REQUIREMENT: Show all lines from the data that include the word "with".

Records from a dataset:
"""
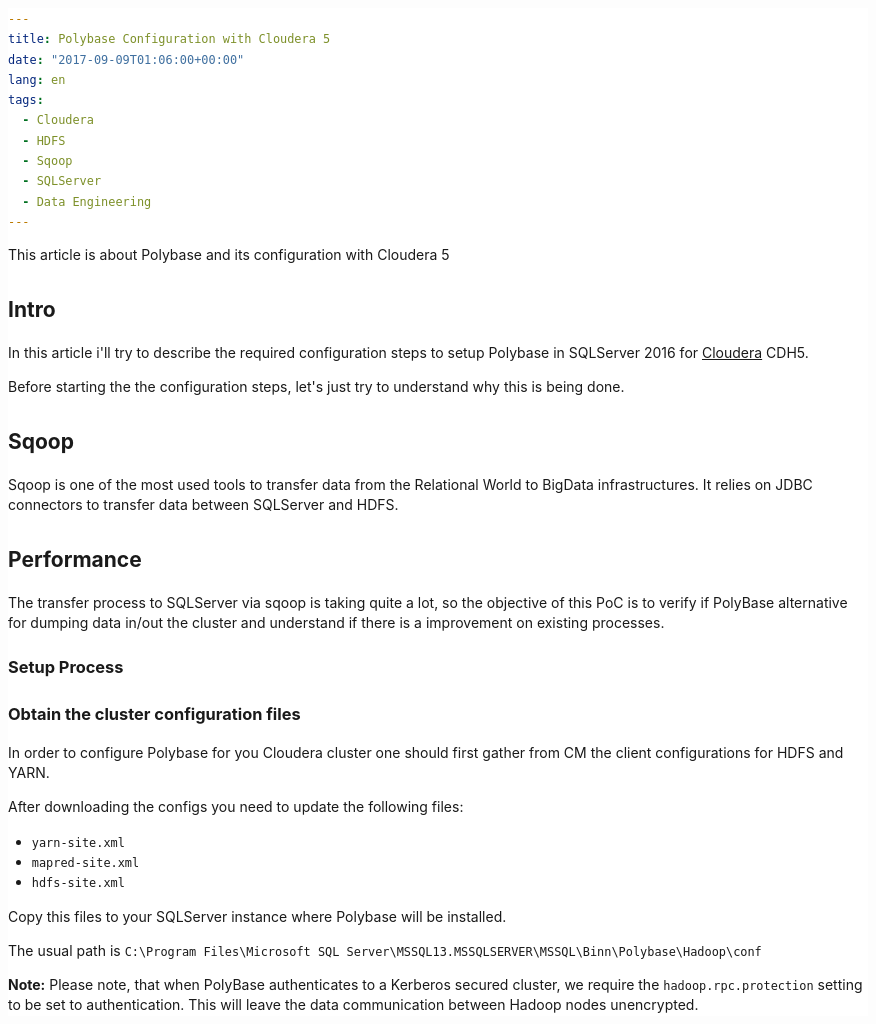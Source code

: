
 ```yaml
---
title: Polybase Configuration with Cloudera 5
date: "2017-09-09T01:06:00+00:00"
lang: en
tags:
  - Cloudera
  - HDFS
  - Sqoop
  - SQLServer
  - Data Engineering
---
```


This article is about Polybase and its configuration with Cloudera 5

## Intro ##

In this article i'll try to describe the required configuration steps to setup Polybase in SQLServer 2016 for [Cloudera](https://www.cloudera.com) CDH5.

Before starting the the configuration steps, let's just try to understand why this is being done.

## Sqoop ##

Sqoop is one of the most used tools to transfer data from the Relational World to BigData infrastructures. It relies on JDBC connectors to transfer data between SQLServer and HDFS.

## Performance ##

The transfer process to SQLServer via sqoop is taking quite a lot, so the objective of this PoC is to verify if PolyBase alternative for dumping data in/out the cluster and understand if there is a improvement on existing processes.

### Setup Process ##

### Obtain the cluster configuration files ###

In order to configure Polybase for you Cloudera cluster one should first gather from CM the client configurations for HDFS and YARN.

After downloading the configs you need to update the following files:

* `yarn-site.xml`
* `mapred-site.xml`
* `hdfs-site.xml`

Copy this files to your SQLServer instance where Polybase will be installed.

The usual path is `C:\Program Files\Microsoft SQL Server\MSSQL13.MSSQLSERVER\MSSQL\Binn\Polybase\Hadoop\conf`  

**Note:** Please note, that when PolyBase authenticates to a Kerberos secured cluster, we require the `hadoop.rpc.protection` setting to be set to authentication. This will leave the data communication between Hadoop nodes unencrypted.
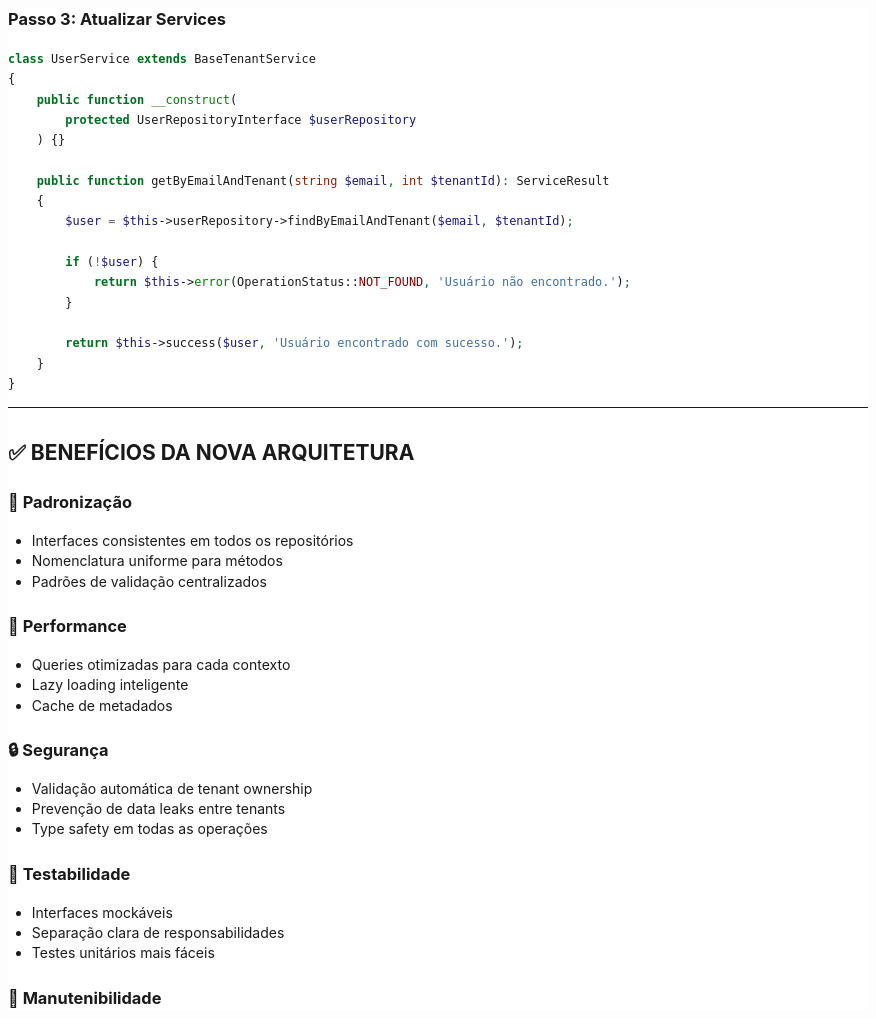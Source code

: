 ### Passo 3: Atualizar Services

```php
class UserService extends BaseTenantService
{
    public function __construct(
        protected UserRepositoryInterface $userRepository
    ) {}

    public function getByEmailAndTenant(string $email, int $tenantId): ServiceResult
    {
        $user = $this->userRepository->findByEmailAndTenant($email, $tenantId);

        if (!$user) {
            return $this->error(OperationStatus::NOT_FOUND, 'Usuário não encontrado.');
        }

        return $this->success($user, 'Usuário encontrado com sucesso.');
    }
}
```

---

## ✅ BENEFÍCIOS DA NOVA ARQUITETURA

### 🎯 **Padronização**

-  Interfaces consistentes em todos os repositórios
-  Nomenclatura uniforme para métodos
-  Padrões de validação centralizados

### 🚀 **Performance**

-  Queries otimizadas para cada contexto
-  Lazy loading inteligente
-  Cache de metadados

### 🔒 **Segurança**

-  Validação automática de tenant ownership
-  Prevenção de data leaks entre tenants
-  Type safety em todas as operações

### 🧪 **Testabilidade**

-  Interfaces mockáveis
-  Separação clara de responsabilidades
-  Testes unitários mais fáceis

### 🔧 **Manutenibilidade**
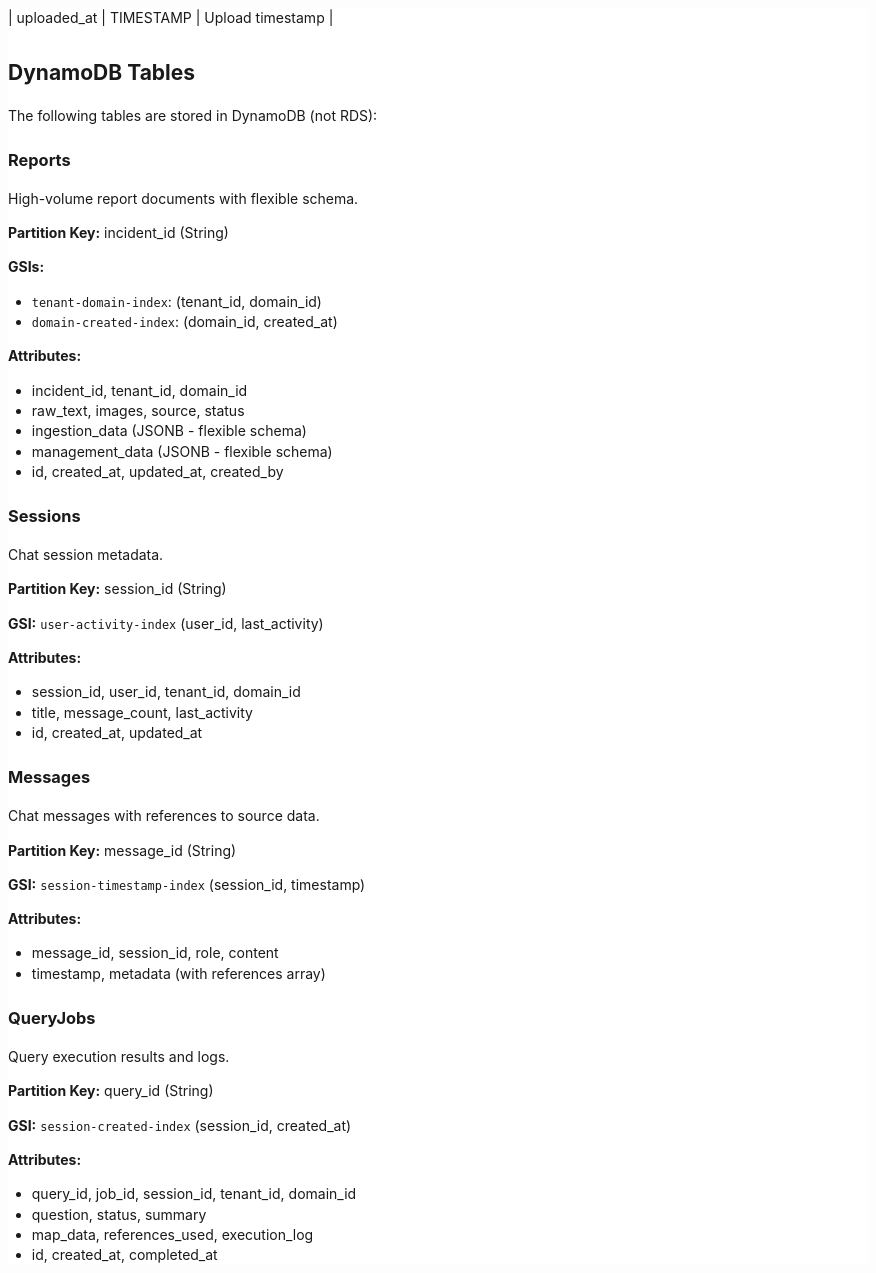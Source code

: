 | uploaded_at | TIMESTAMP | Upload timestamp |

## DynamoDB Tables

The following tables are stored in DynamoDB (not RDS):

### Reports
High-volume report documents with flexible schema.

**Partition Key:** incident_id (String)

**GSIs:**
- `tenant-domain-index`: (tenant_id, domain_id)
- `domain-created-index`: (domain_id, created_at)

**Attributes:**
- incident_id, tenant_id, domain_id
- raw_text, images, source, status
- ingestion_data (JSONB - flexible schema)
- management_data (JSONB - flexible schema)
- id, created_at, updated_at, created_by

### Sessions
Chat session metadata.

**Partition Key:** session_id (String)

**GSI:** `user-activity-index` (user_id, last_activity)

**Attributes:**
- session_id, user_id, tenant_id, domain_id
- title, message_count, last_activity
- id, created_at, updated_at

### Messages
Chat messages with references to source data.

**Partition Key:** message_id (String)

**GSI:** `session-timestamp-index` (session_id, timestamp)

**Attributes:**
- message_id, session_id, role, content
- timestamp, metadata (with references array)

### QueryJobs
Query execution results and logs.

**Partition Key:** query_id (String)

**GSI:** `session-created-index` (session_id, created_at)

**Attributes:**
- query_id, job_id, session_id, tenant_id, domain_id
- question, status, summary
- map_data, references_used, execution_log
- id, created_at, completed_at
"""
TASK SOLUTION:
title: Polybase Configuration with Cloudera 5
This article is about Polybase and its configuration with Cloudera 5
High-volume report documents with flexible schema.
Chat messages with references to source data.
- timestamp, metadata (with references array)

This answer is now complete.